Work instruction » Starting at the line that holds "with spaces [#195]" and stopping at the line that holds "not expire [#200]", restate the records below word for word, with both of those lines included.
------ Data for the task ------
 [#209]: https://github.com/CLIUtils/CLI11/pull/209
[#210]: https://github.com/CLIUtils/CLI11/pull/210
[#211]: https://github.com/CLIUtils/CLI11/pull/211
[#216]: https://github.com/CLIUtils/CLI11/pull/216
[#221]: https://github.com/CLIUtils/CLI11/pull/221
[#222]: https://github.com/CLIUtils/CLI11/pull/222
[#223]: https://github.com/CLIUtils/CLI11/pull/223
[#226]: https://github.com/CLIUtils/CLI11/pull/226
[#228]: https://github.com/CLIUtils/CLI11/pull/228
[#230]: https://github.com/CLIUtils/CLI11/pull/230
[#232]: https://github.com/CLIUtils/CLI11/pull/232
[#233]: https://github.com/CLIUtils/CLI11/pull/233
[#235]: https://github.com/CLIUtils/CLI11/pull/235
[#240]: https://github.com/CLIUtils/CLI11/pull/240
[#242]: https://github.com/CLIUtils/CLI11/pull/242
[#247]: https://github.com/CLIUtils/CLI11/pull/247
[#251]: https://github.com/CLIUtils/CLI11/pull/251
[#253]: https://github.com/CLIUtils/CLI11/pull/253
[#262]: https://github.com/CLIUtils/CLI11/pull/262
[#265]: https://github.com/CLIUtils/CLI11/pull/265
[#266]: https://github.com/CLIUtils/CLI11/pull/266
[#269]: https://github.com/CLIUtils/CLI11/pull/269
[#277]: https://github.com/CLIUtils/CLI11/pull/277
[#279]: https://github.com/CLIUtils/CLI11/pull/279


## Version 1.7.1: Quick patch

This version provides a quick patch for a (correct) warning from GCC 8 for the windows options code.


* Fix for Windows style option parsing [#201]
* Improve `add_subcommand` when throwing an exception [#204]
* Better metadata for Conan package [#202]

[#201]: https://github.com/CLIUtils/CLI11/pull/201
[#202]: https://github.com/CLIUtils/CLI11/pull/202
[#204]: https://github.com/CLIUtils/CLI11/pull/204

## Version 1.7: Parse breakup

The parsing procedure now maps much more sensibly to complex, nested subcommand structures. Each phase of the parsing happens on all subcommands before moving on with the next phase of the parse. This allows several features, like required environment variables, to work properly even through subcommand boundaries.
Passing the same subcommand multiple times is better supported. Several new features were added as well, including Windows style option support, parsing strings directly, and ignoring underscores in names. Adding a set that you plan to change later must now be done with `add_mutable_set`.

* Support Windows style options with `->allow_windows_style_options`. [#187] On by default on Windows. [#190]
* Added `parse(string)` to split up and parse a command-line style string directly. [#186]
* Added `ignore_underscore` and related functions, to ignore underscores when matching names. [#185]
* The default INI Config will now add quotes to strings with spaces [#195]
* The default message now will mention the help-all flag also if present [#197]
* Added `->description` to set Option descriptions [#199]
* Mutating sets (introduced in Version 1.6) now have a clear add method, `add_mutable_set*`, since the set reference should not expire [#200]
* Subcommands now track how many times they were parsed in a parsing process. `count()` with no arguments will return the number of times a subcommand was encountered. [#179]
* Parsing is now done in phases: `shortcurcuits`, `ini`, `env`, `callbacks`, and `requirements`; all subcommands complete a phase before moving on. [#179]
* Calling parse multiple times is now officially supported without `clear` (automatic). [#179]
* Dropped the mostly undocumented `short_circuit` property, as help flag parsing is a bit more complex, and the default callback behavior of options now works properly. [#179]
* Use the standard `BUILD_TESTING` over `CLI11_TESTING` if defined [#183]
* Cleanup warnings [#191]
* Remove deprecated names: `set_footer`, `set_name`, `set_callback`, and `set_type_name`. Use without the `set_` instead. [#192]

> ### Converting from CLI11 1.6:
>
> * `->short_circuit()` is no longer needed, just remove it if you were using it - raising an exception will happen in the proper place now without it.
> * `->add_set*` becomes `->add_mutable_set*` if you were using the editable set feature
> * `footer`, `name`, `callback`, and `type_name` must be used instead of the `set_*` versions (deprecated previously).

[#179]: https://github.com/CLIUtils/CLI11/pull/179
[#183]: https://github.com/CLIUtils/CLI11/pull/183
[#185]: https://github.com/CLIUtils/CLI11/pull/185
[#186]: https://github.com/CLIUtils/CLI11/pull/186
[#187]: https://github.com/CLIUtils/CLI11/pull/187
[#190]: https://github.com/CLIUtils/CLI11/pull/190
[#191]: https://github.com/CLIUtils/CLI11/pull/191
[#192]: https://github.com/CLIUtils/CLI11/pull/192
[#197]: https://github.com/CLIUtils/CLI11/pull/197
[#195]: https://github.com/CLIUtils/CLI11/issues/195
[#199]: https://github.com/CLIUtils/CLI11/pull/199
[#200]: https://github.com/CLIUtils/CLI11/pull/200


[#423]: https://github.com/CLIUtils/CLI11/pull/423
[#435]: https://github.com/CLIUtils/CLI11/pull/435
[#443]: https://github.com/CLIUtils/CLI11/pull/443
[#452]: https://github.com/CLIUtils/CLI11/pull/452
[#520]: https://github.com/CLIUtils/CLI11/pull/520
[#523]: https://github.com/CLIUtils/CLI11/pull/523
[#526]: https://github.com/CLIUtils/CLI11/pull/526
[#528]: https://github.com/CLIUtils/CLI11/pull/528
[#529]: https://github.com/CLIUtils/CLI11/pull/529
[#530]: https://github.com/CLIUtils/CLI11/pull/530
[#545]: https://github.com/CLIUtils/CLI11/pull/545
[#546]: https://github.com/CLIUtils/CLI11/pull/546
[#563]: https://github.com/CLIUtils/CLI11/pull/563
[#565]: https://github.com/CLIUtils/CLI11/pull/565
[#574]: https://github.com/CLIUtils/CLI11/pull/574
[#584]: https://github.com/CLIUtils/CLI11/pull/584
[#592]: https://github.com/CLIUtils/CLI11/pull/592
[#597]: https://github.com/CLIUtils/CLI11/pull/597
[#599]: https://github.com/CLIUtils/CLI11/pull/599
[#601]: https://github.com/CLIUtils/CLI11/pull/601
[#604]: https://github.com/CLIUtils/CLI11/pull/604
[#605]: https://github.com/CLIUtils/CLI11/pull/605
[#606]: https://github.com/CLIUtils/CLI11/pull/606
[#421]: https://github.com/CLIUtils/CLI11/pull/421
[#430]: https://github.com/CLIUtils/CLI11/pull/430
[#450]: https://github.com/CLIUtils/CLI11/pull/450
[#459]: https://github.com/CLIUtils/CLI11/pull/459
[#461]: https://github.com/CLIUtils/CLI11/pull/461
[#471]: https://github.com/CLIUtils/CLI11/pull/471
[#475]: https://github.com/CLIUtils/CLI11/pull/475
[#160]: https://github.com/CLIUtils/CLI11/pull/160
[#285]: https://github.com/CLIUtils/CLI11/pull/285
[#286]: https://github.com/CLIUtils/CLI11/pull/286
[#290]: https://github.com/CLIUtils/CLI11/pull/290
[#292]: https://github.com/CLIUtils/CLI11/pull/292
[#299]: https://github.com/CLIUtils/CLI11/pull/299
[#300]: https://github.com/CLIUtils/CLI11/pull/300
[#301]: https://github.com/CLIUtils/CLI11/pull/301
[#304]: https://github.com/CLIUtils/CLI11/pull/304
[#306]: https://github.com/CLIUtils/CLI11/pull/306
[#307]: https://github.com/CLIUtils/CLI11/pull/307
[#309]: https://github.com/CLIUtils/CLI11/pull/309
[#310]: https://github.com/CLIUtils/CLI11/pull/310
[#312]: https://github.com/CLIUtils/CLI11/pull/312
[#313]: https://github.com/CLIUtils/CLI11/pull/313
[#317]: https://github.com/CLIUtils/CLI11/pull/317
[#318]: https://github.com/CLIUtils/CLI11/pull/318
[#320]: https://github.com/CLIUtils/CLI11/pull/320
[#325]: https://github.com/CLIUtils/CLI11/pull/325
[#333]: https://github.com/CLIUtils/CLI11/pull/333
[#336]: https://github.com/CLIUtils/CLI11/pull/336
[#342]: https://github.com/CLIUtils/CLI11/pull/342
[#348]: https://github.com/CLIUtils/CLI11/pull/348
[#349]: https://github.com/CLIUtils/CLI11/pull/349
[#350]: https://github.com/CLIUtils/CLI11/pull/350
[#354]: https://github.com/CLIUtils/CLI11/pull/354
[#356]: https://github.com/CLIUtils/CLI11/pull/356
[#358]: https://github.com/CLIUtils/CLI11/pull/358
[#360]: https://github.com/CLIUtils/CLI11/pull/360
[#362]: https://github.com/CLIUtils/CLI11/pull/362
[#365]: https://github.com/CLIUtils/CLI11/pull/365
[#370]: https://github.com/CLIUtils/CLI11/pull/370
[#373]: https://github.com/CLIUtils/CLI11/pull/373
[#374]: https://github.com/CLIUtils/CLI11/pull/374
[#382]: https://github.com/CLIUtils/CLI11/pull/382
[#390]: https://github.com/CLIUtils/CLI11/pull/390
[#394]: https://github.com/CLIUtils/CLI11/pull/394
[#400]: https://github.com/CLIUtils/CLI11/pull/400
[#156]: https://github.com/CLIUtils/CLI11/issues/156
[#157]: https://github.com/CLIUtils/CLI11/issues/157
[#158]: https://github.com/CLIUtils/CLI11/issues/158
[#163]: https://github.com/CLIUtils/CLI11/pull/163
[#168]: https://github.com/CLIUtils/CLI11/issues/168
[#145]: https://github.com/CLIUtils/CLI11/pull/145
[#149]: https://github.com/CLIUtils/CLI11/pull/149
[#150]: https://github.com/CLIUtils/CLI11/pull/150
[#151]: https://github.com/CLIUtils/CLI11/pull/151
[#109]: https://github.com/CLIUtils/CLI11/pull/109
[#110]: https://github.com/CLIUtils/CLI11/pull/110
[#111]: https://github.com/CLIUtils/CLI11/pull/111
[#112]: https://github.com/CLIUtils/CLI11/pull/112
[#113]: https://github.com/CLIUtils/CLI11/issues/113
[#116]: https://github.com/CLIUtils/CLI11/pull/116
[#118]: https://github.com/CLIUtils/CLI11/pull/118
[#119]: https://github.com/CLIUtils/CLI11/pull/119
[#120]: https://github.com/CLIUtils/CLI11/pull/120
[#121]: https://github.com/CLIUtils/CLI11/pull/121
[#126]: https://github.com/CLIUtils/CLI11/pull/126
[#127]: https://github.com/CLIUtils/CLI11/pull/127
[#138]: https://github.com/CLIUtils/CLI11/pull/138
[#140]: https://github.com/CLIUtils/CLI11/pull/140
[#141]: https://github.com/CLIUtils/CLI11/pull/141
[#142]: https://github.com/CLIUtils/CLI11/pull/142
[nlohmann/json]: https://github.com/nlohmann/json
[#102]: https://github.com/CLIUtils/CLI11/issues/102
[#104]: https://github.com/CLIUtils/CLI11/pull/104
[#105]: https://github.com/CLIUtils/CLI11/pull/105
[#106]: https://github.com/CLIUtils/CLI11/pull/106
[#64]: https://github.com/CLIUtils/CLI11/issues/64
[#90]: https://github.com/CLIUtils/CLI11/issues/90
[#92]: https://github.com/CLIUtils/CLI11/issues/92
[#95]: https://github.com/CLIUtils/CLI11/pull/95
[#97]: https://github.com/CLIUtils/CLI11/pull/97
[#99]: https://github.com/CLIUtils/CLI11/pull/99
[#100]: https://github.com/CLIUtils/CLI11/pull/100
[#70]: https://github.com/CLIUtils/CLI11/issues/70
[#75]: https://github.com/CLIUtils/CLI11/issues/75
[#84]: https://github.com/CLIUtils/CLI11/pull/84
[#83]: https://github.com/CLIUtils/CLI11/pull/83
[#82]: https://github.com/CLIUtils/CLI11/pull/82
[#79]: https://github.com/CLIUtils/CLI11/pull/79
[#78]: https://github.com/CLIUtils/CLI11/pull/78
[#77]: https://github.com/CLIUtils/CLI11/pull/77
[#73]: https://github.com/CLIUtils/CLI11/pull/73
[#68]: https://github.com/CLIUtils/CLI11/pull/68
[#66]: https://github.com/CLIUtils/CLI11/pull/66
------
Expected answer »
* The default INI Config will now add quotes to strings with spaces [#195]
* The default message now will mention the help-all flag also if present [#197]
* Added `->description` to set Option descriptions [#199]
* Mutating sets (introduced in Version 1.6) now have a clear add method, `add_mutable_set*`, since the set reference should not expire [#200]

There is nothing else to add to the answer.